** Work instructions **
How many lines in the entries below contain the word "that"? Answer with the number and nothing else.

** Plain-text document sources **
▼
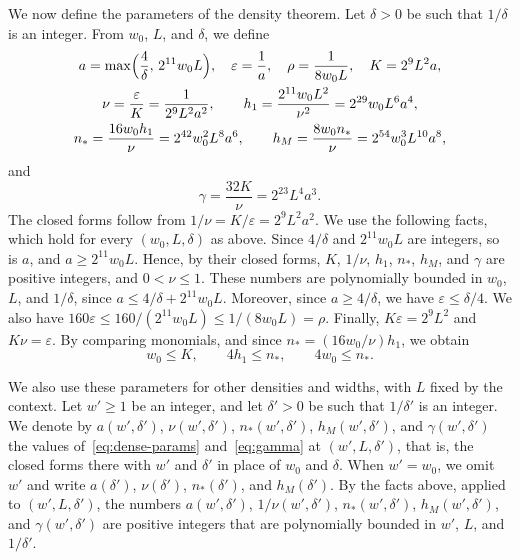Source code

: \documentclass[fontsize=12pt,leading=14pt]{fullpaper}
\newcommand{\eps}{\varepsilon}
\begin{document}
We now define the parameters of the density theorem.
Let $\delta>0$ be such that $1/\delta$ is an integer.
From $w_0$, $L$, and $\delta$, we define
\begin{equation}\label{eq:dense-params}
  \begin{gathered}
    a=\max\Bigl(\frac4\delta,\,2^{11}w_0L\Bigr),\quad\eps=\frac1a,\quad\rho=\frac1{8w_0L},\quad K=2^9L^2a,\\
    \nu=\frac\eps K=\frac1{2^9L^2a^2},\qquad h_1=\frac{2^{11}w_0L^2}{\nu^2}=2^{29}w_0L^6a^4,\\
    n_*=\frac{16w_0h_1}\nu=2^{42}w_0^2L^8a^6,\qquad h_M=\frac{8w_0n_*}\nu=2^{54}w_0^3L^{10}a^8,
  \end{gathered}
\end{equation}
and
\begin{equation}\label{eq:gamma}
  \gamma=\frac{32K}\nu=2^{23}L^4a^3.
\end{equation}
The closed forms follow from $1/\nu=K/\eps=2^9L^2a^2$.
We use the following facts, which hold for every $(w_0,L,\delta)$ as above.
Since $4/\delta$ and $2^{11}w_0L$ are integers, so is $a$, and $a\ge2^{11}w_0L$.
Hence, by their closed forms, $K$, $1/\nu$, $h_1$, $n_*$, $h_M$, and $\gamma$ are positive integers, and $0<\nu\le1$.
These numbers are polynomially bounded in $w_0$, $L$, and $1/\delta$, since $a\le4/\delta+2^{11}w_0L$.
Moreover, since $a\ge4/\delta$, we have $\eps\le\delta/4$.
We also have $160\eps\le160/(2^{11}w_0L)\le1/(8w_0L)=\rho$.
Finally, $K\eps=2^9L^2$ and $K\nu=\eps$.
By comparing monomials, and since $n_*=(16w_0/\nu)h_1$, we obtain
\begin{equation}\label{eq:nstar}
  w_0\le K,\qquad4h_1\le n_*,\qquad4w_0\le n_*.
\end{equation}

We also use these parameters for other densities and widths, with $L$ fixed by the context.
Let $w'\ge1$ be an integer, and let $\delta'>0$ be such that $1/\delta'$ is an integer.
We denote by $a(w',\delta')$, $\nu(w',\delta')$, $n_*(w',\delta')$, $h_M(w',\delta')$, and $\gamma(w',\delta')$ the values of~\eqref{eq:dense-params} and~\eqref{eq:gamma} at $(w',L,\delta')$, that is, the closed forms there with $w'$ and $\delta'$ in place of $w_0$ and $\delta$.
When $w'=w_0$, we omit $w'$ and write $a(\delta')$, $\nu(\delta')$, $n_*(\delta')$, and $h_M(\delta')$.
By the facts above, applied to $(w',L,\delta')$, the numbers $a(w',\delta')$, $1/\nu(w',\delta')$, $n_*(w',\delta')$, $h_M(w',\delta')$, and $\gamma(w',\delta')$ are positive integers that are polynomially bounded in $w'$, $L$, and $1/\delta'$.
\end{document}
▲
** Reply to the exercise **
4